- **What the task asks**
Set down exactly the lines below between the line holding "For this model" and the line holding "demonstrate VEDA-TIMES principles", inclusive; no other line belongs in the answer.

-*-*-

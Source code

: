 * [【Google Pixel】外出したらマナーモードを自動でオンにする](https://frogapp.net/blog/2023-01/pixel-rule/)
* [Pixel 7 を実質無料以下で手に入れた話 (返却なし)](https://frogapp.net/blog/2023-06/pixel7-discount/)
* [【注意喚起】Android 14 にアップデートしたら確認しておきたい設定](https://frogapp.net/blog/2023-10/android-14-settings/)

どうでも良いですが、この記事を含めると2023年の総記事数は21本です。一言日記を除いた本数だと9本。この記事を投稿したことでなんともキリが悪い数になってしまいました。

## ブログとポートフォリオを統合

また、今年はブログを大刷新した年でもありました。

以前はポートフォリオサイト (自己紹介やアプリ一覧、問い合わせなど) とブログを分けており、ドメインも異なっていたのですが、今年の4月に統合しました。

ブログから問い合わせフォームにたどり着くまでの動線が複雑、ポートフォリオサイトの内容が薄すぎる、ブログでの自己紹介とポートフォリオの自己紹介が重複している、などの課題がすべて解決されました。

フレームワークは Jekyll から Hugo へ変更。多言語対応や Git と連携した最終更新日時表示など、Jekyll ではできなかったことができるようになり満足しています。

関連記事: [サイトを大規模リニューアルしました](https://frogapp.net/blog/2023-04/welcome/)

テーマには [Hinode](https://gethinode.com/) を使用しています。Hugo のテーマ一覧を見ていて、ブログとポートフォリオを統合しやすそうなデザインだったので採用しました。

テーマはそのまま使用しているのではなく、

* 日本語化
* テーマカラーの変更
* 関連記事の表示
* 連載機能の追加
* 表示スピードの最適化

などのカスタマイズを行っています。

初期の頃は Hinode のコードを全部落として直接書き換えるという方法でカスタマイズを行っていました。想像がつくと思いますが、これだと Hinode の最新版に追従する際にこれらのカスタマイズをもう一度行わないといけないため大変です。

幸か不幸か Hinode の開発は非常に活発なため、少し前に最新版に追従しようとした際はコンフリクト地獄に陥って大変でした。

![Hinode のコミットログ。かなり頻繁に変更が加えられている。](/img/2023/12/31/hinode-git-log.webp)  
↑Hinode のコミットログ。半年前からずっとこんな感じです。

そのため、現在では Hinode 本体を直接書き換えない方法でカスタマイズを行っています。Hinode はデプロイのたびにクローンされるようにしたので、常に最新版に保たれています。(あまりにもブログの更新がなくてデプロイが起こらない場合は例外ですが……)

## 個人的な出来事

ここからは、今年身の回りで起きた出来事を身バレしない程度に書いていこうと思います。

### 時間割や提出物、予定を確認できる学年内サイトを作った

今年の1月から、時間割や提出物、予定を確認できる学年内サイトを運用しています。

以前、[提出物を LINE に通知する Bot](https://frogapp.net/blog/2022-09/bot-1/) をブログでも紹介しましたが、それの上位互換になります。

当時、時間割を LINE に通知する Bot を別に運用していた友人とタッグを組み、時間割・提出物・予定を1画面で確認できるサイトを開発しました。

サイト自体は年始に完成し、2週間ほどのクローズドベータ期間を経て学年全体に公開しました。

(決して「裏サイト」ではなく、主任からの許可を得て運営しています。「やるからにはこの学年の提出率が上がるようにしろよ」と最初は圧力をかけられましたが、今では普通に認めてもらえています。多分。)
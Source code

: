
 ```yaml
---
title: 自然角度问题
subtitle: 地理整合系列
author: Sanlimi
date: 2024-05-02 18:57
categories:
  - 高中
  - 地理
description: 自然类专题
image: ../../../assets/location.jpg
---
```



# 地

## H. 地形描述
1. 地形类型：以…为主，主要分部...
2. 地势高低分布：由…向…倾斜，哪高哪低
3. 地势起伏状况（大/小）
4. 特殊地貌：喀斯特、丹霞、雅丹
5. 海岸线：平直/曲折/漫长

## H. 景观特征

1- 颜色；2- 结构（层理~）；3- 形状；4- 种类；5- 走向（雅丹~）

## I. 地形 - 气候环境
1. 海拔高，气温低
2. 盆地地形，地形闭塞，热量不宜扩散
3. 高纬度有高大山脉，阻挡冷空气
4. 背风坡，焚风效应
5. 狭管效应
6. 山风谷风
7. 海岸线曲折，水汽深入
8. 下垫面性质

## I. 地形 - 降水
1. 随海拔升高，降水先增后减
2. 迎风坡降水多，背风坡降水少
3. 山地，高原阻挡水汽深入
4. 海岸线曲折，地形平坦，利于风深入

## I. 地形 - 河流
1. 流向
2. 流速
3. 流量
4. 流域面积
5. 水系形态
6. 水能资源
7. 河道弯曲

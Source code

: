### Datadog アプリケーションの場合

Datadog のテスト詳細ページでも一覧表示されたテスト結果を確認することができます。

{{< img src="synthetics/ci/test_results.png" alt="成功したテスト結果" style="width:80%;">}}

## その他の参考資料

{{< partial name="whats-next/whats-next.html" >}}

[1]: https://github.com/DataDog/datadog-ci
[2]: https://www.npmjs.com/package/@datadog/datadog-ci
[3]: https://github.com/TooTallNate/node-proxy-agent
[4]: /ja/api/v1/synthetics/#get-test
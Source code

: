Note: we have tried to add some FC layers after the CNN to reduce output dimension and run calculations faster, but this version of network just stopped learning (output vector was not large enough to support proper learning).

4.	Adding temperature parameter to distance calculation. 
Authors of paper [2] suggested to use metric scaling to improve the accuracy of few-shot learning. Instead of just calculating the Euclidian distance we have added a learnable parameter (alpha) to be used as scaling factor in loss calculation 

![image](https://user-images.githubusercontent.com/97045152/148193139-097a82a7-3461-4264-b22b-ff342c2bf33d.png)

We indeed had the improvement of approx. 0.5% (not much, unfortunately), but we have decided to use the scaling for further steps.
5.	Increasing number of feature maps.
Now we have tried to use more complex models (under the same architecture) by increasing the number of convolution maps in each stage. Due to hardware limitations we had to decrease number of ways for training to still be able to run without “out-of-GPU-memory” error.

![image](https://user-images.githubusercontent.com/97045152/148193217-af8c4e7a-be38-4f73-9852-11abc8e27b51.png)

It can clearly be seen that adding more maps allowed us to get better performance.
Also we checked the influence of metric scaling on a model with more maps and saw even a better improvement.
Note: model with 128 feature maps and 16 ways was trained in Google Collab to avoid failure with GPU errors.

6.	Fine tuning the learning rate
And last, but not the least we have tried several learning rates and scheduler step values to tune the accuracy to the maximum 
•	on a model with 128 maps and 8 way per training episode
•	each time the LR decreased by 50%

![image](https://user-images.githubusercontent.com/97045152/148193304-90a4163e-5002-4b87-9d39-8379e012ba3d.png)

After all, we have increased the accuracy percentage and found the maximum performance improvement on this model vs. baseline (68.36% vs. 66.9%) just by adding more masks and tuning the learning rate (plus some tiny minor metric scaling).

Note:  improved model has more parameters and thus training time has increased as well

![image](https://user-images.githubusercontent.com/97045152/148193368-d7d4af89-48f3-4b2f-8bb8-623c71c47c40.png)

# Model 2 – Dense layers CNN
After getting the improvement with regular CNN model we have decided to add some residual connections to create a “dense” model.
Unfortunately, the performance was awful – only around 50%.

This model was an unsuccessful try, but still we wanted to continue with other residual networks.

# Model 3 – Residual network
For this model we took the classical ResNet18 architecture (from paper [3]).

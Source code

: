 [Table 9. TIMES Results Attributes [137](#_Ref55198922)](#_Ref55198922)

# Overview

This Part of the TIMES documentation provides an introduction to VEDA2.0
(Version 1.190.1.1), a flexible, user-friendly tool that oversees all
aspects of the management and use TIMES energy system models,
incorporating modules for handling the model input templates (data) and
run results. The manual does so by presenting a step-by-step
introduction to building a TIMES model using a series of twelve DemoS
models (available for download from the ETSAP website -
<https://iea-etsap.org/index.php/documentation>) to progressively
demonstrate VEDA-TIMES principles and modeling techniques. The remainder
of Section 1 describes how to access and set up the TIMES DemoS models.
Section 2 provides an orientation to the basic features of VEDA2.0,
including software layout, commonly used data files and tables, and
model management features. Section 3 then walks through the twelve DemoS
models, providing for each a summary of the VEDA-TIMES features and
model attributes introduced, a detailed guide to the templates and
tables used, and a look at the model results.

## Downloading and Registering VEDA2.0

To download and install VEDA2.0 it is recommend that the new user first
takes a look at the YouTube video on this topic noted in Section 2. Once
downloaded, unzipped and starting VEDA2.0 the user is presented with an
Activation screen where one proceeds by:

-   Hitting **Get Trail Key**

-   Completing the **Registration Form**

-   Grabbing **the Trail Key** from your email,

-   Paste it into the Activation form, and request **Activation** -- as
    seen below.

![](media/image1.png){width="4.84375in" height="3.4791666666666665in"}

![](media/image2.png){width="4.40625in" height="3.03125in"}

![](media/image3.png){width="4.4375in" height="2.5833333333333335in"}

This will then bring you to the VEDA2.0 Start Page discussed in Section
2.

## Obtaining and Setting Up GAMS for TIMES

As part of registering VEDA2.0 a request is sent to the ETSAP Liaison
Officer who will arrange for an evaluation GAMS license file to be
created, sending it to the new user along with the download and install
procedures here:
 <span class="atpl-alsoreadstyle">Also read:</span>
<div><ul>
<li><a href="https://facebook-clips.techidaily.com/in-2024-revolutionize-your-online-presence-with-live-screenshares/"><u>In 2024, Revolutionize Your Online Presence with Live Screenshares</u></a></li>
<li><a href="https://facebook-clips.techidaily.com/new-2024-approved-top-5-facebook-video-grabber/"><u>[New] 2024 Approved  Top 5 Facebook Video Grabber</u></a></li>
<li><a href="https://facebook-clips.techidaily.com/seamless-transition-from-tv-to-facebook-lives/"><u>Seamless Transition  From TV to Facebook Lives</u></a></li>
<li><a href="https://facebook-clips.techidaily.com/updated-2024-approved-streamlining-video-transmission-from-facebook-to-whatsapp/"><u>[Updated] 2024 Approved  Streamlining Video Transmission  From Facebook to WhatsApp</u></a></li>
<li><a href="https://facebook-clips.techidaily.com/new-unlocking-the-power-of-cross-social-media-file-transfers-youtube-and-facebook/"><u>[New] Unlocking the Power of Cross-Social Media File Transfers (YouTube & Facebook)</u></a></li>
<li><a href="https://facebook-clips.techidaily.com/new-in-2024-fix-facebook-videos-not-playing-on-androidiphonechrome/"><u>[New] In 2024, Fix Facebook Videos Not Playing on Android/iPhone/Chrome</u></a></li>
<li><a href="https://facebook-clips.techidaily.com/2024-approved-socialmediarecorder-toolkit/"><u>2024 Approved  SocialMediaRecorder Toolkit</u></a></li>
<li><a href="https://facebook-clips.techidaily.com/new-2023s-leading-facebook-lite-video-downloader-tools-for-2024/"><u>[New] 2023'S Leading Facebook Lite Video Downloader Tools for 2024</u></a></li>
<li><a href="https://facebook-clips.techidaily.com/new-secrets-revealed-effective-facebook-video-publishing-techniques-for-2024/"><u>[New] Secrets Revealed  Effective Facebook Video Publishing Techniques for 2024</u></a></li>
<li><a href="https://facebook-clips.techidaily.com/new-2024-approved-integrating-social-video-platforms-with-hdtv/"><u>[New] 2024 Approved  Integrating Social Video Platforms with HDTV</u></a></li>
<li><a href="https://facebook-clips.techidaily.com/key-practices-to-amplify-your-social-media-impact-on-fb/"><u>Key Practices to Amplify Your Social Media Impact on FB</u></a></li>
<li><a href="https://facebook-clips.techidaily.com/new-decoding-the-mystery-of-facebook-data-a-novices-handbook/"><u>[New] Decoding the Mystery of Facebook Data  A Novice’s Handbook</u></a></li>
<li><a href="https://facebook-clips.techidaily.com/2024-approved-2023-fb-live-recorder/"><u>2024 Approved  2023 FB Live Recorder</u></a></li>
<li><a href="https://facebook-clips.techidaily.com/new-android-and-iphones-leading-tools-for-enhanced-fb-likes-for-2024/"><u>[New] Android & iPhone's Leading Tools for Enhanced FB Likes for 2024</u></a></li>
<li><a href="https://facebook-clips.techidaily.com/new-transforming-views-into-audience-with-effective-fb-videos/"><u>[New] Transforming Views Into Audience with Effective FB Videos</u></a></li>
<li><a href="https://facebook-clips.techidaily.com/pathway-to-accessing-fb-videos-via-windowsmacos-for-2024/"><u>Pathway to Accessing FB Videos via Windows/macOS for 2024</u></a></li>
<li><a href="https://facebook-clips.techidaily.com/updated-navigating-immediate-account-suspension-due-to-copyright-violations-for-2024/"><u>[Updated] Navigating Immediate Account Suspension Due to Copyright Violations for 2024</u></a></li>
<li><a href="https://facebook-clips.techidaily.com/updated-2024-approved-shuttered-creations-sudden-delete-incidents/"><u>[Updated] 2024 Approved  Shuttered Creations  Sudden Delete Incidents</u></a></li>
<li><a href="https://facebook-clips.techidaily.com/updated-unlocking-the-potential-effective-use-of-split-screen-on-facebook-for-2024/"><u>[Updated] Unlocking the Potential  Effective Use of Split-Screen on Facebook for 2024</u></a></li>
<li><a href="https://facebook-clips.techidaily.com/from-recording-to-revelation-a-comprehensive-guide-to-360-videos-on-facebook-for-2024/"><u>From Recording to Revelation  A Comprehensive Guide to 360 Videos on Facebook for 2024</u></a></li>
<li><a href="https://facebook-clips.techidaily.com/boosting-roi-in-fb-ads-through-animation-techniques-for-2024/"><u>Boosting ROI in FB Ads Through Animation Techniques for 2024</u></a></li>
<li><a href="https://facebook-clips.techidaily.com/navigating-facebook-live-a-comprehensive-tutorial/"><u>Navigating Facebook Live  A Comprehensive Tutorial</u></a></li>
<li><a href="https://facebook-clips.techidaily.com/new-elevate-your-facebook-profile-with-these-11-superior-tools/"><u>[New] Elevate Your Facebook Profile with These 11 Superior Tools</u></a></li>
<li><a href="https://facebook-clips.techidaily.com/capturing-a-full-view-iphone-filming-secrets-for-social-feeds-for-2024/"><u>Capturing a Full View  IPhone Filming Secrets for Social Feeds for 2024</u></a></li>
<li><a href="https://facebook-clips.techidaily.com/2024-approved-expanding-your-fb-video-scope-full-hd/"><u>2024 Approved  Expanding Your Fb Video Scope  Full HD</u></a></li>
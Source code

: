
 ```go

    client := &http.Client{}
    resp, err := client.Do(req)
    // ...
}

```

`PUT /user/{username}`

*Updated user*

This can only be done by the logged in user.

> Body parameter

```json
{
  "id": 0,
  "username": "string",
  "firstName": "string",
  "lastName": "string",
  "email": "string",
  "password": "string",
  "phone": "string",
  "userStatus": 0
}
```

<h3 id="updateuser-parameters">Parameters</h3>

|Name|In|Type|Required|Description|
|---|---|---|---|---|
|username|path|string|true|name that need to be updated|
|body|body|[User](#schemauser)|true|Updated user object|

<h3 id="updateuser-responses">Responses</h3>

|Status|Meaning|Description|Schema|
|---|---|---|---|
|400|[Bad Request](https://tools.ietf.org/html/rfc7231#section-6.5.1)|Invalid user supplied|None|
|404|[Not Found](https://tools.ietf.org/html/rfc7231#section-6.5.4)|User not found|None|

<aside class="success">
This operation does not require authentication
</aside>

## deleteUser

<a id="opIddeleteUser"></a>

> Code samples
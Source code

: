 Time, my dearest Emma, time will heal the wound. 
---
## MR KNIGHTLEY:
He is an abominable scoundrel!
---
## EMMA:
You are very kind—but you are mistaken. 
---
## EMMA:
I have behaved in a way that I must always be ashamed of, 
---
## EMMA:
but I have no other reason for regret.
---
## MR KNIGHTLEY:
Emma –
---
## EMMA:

-*-*-

- **Answer**
For this model we took the classical ResNet18 architecture (from paper [3]).

Source code

: [Table 9. TIMES Results Attributes [137](#_Ref55198922)](#_Ref55198922)

# Overview

This Part of the TIMES documentation provides an introduction to VEDA2.0
(Version 1.190.1.1), a flexible, user-friendly tool that oversees all
aspects of the management and use TIMES energy system models,
incorporating modules for handling the model input templates (data) and
run results. The manual does so by presenting a step-by-step
introduction to building a TIMES model using a series of twelve DemoS
models (available for download from the ETSAP website -
<https://iea-etsap.org/index.php/documentation>) to progressively
demonstrate VEDA-TIMES principles and modeling techniques. The remainder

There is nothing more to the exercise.